Journalism as a Democratic Art—Selected Essays by Cole Campbell
Journalism as a Democratic Art is an edited collection of 16 essays by Cole Campbell (1954–2007), former newspaper editor, dean at the University of Nevada School of Journalism, and a colleague of the Kettering Foundation. These essays reflect Campbell’s effort to rethink some of the underlying assumptions that he believed kept his craft at a distance from citizens. To Campbell, readers were not just consumers of information but citizens facing common problems.
Campbell believed that newsrooms too often sidelined the concerns of citizens by narrowly considering who was a newsmaker and what was newsworthy. In his essay “Journalism as a Democratic Art,” Campbell asks, “What if we reoriented our journalism away from the sources of news and toward the recipients of news?” He was concerned that market journalism, oriented to appeal to consumers rather than citizens, focused too much on transmitting knowledge from experts to a helpless citizenry. This model deeply conflicted with one of the main premises of Cole’s work: “In a democracy, citizens are experts in their own lives and in their common aspirations,” and journalism should help promote those aspirations.
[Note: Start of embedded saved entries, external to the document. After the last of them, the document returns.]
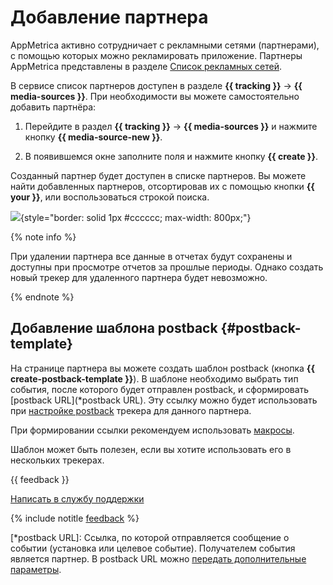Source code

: # Добавление партнера

AppMetrica активно сотрудничает с рекламными сетями (партнерами), с помощью которых можно рекламировать приложение. Партнеры AppMetrica представлены в разделе [Список рекламных сетей](../ad-network/integrations/ad-networks-and-technologies.md).

В сервисе список партнеров доступен в разделе **{{ tracking }}** → **{{ media-sources }}**. При необходимости вы можете самостоятельно добавить партнёра:

1. Перейдите в раздел **{{ tracking }}** → **{{ media-sources }}** и нажмите кнопку **{{ media-source-new }}**.

2. В появившемся окне заполните поля и нажмите кнопку **{{ create }}**.

Созданный партнер будет доступен в списке партнеров. Вы можете найти добавленных партнеров, отсортировав их с помощью кнопки **{{ your }}**, или воспользоваться строкой поиска.

![](../../_images/new-publisher-{{locale}}.png){style="border: solid 1px #cccccc; max-width: 800px;"}

{% note info %}

При удалении партнера все данные в отчетах будут сохранены и доступны при просмотре отчетов за прошлые периоды. Однако создать новый трекер для удаленного партнера будет невозможно.

{% endnote %}

## Добавление шаблона postback {#postback-template}

На странице партнера вы можете создать шаблон postback (кнопка **{{ create-postback-template }}**). В шаблоне необходимо выбрать тип события, после которого будет отправлен postback, и сформировать [postback URL](*postback URL). Эту ссылку можно будет использовать при [настройке postback](add-tracker.md) трекера для данного партнера.

При формировании ссылки рекомендуем использовать [макросы](postback-specification.md).

Шаблон может быть полезен, если вы хотите использовать его в нескольких трекерах.

{{ feedback }}

<a href="../troubleshooting/feedback-new.html">
  <span class="button">Написать в службу поддержки</span>
</a>

{% include notitle [feedback](../_includes/feedback-button.md) %}

[*postback URL]: Ссылка, по которой отправляется сообщение о событии (установка или целевое событие). Получателем события является партнер. В postback URL можно [передать дополнительные параметры](postback-specification.md).
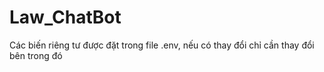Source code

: # Law_ChatBot

Các biến riêng tư được đặt trong file .env, nếu có thay đổi chỉ cần thay đổi bên trong đó
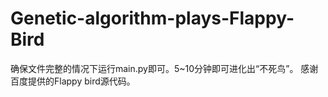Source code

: # Genetic-algorithm-plays-Flappy-Bird
确保文件完整的情况下运行main.py即可。5~10分钟即可进化出“不死鸟”。
感谢百度提供的Flappy bird源代码。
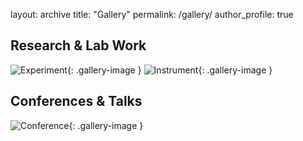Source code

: layout: archive
title: "Gallery"
permalink: /gallery/
author_profile: true
## Research & Lab Work

![Experiment](images/gallery/experiment1.jpg){: .gallery-image }
![Instrument](images/gallery/instrument.jpg){: .gallery-image }

## Conferences & Talks

![Conference](images/gallery/conference1.jpg){: .gallery-image }
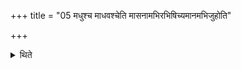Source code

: +++
title = "05 मधुश्च माधवश्चेति मासनामभिरभिषिच्यमानमभिजुहोति"

+++

<details><summary>थिते</summary>

मधुश्च माधवश्चेति मासनामभिरभिषिच्यमानमभिजुहोति ५
</details>
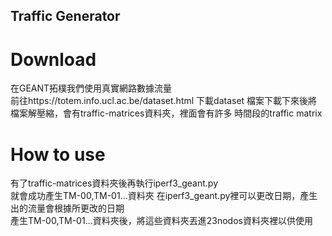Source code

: ## Traffic Generator

# Download

在GEANT拓樸我們使用真實網路數據流量  
前往https://totem.info.ucl.ac.be/dataset.html 下載dataset
檔案下載下來後將檔案解壓縮，會有traffic-matrices資料夾，裡面會有許多
時間段的traffic matrix


# How to use

有了traffic-matrices資料夾後再執行iperf3_geant.py  
就會成功產生TM-00,TM-01...資料夾
在iperf3_geant.py裡可以更改日期，產生出的流量會根據所更改的日期  
產生TM-00,TM-01...資料夾後，將這些資料夾丟進23nodos資料夾裡以供使用
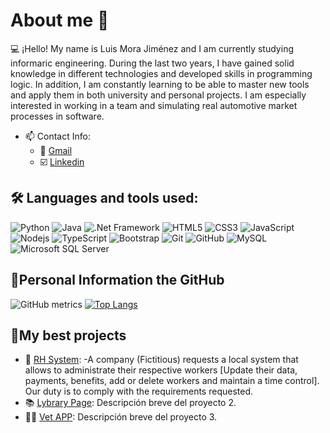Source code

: # About me 👋
💻 ¡Hello! My name is Luis Mora Jiménez and I am currently studying informaric engineering. During the last two years, I have gained solid knowledge in different technologies and developed skills in programming logic. In addition, I am constantly learning to be able to master new tools and apply them in both university and personal projects. I am especially interested in working in a team and simulating real automotive market processes in software.

- 📫 Contact Info: 
  - 📧 [Gmail](mailto:luismorajimenez35@gmail.com)
  - ☑️ [Linkedin](https://www.linkedin.com/in/luis-antonio-mora-ie/)

## 🛠️ Languages and tools used:
![Python](https://img.shields.io/badge/-Python-black?style=flat-square&logo=Python)
![Java](https://img.shields.io/badge/-Java-E34A86?style=flat-square&logo=Java)
![.Net Framework](https://img.shields.io/badge/-.NetFramework-512BD4?style=flat-square&logo=.netframework)
![HTML5](https://img.shields.io/badge/-HTML5-E34F26?style=flat-square&logo=html5&logoColor=white)
![CSS3](https://img.shields.io/badge/-CSS3-1572B6?style=flat-square&logo=css3)
![JavaScript](https://img.shields.io/badge/-JavaScript-black?style=flat-square&logo=javascript)
![Nodejs](https://img.shields.io/badge/-Nodejs-black?style=flat-square&logo=Node.js)
![TypeScript](https://img.shields.io/badge/-TypeScript-007ACC?style=flat-square&logo=typescript)
![Bootstrap](https://img.shields.io/badge/-Bootstrap-563D7C?style=flat-square&logo=bootstrap)
![Git](https://img.shields.io/badge/-Git-black?style=flat-square&logo=git)
![GitHub](https://img.shields.io/badge/-GitHub-181717?style=flat-square&logo=github)
![MySQL](https://img.shields.io/badge/-MySQL-black?style=flat-square&logo=mysql)
![Microsoft SQL Server](https://img.shields.io/badge/-MicrosoftSQLServer-CC2927?style=flat-square&logo=microsoftsqlserver)

## 🔋Personal Information the GitHub
![GitHub metrics](https://metrics.lecoq.io/LuisJimenez35)
[![Top Langs](https://github-readme-stats.vercel.app/api/top-langs/?username=LuisJimenez35)](https://github.com/anuraghazra/github-readme-stats)

## 📁My best projects

- 💼 [RH System](https://github.com/LuisJimenez35/SystemRH):
  -A company (Fictitious) requests a local system that allows to administrate their respective workers [Update their data, payments, benefits, add or delete workers and maintain a time control]. Our duty is to comply with the requirements requested.  
- 📚 [Lybrary Page](https://github.com/LuisJimenez35/Lybrary): Descripción breve del proyecto 2.
- 🐕‍🦺 [Vet APP](https://github.com/LuisJimenez35/System-VeterinariaAPP): Descripción breve del proyecto 3.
Included in this book is a partly completed “Dictionary for Journalists.” In it he addresses the tendency of journalists to adopt overly technical language from their sources, and other problematic frames, sidelining the ways citizens discuss problems and their aspirations in the process. In all, Campbell’s writings are a good example of the disconnect Kettering often highlights between citizens, communities, and professions. For other professionals, Campbell’s essays offer many transportable questions to carefully tease out where and why misalignments occur.
In addition to Campbell’s essays, the volume includes a foreword by Richard C. Harwood, and remembrances of Campbell by Catherine L. Werner, Tony Wharton, and Kettering Foundation president David Mathews.